**** DATASET CONTENT ****

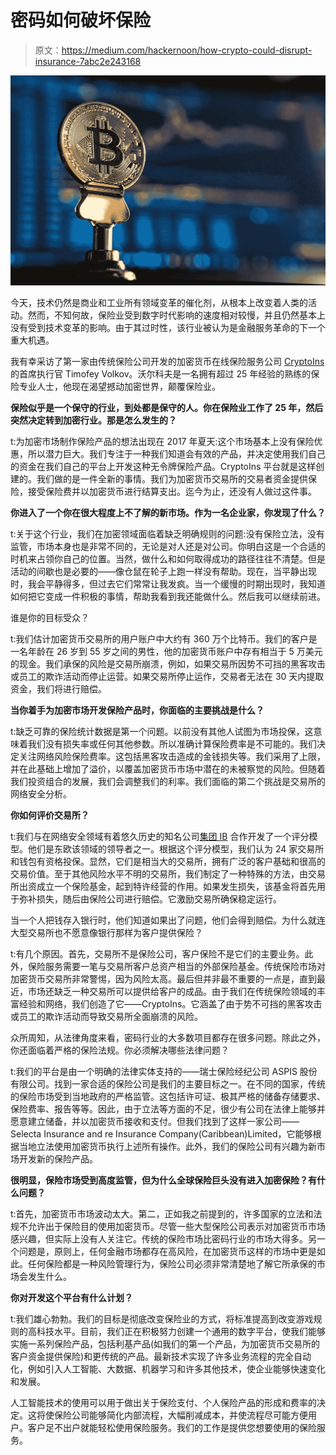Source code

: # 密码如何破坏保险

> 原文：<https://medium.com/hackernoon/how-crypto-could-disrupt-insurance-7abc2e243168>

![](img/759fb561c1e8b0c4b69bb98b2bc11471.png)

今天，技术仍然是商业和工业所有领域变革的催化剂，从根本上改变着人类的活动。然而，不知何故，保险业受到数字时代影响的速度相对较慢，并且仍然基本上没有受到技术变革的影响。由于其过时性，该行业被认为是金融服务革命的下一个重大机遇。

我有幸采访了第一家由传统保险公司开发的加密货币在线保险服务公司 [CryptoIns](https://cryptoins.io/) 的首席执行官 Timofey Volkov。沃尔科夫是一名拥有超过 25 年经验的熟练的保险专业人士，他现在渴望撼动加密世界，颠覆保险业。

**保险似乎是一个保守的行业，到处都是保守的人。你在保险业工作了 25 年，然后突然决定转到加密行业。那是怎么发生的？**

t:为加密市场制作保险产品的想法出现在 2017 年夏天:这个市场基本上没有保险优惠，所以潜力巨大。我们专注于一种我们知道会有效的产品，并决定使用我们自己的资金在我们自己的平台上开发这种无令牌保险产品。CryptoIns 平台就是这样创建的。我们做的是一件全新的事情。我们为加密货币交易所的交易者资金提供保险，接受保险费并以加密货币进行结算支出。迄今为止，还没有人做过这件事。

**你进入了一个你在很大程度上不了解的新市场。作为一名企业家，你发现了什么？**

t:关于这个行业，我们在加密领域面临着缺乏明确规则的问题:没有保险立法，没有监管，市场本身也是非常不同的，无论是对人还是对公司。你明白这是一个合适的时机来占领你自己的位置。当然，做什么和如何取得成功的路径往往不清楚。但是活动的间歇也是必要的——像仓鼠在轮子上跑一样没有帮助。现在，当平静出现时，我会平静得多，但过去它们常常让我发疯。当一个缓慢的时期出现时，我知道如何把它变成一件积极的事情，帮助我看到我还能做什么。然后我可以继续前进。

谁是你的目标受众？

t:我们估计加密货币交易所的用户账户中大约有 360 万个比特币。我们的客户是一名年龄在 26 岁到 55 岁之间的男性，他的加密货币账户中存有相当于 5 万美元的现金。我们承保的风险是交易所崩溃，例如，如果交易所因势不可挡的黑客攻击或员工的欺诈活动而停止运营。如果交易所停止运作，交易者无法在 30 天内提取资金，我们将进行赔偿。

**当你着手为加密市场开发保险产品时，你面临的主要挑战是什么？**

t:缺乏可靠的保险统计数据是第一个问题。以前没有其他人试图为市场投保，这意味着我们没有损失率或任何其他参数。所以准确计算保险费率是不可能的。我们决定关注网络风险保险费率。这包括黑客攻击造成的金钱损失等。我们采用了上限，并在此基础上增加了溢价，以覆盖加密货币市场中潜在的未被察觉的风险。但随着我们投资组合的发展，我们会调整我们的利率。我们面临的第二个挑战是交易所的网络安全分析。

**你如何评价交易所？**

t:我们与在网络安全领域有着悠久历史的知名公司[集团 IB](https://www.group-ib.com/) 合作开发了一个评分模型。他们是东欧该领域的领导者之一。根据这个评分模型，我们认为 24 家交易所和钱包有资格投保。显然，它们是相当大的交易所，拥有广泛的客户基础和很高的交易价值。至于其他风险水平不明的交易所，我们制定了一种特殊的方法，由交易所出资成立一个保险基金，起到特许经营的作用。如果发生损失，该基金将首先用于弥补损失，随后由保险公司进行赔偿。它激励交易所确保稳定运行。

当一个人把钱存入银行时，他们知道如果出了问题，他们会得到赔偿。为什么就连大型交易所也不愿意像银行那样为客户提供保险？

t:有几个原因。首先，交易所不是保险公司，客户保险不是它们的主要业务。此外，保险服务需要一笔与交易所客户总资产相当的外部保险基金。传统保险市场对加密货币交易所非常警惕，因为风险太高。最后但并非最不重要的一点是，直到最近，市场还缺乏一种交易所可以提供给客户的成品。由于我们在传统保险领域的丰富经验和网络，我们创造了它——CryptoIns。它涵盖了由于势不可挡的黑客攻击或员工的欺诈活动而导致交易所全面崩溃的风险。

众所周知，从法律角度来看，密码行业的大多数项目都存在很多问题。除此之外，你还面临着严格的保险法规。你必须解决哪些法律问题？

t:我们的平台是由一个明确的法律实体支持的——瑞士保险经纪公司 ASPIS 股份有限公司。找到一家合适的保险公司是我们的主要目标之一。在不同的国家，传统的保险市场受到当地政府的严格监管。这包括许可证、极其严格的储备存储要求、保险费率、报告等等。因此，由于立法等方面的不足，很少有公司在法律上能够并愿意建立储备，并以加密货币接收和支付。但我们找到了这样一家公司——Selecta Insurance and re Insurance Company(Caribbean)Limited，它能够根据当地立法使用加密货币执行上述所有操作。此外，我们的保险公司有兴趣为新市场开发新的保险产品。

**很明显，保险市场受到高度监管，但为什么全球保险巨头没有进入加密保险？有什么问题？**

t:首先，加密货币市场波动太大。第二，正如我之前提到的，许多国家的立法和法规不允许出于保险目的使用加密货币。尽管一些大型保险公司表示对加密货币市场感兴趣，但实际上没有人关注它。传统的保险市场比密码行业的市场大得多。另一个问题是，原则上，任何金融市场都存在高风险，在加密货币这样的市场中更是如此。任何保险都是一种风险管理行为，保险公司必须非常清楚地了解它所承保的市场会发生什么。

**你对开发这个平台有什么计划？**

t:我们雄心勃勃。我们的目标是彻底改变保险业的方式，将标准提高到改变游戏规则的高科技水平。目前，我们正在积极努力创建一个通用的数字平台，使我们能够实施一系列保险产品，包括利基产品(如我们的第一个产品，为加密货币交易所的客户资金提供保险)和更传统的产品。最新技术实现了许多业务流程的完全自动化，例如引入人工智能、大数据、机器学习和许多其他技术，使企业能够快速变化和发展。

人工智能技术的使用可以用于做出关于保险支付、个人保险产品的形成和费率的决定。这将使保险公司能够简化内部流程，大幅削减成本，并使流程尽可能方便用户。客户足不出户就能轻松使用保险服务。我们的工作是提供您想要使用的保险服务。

****
**** DATASET CONTENT ****

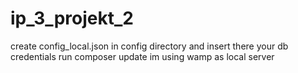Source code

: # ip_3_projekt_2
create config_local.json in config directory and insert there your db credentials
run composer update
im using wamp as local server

****

DIRECTIONS FOR THIS TASK
Reproduce, character for character, only the lines of the preceding data that start at the line with "run composer update" and end at the line with "im using wamp as local server", both included.

SOLUTION FOR THIS EXERCISE
run composer update
im using wamp as local server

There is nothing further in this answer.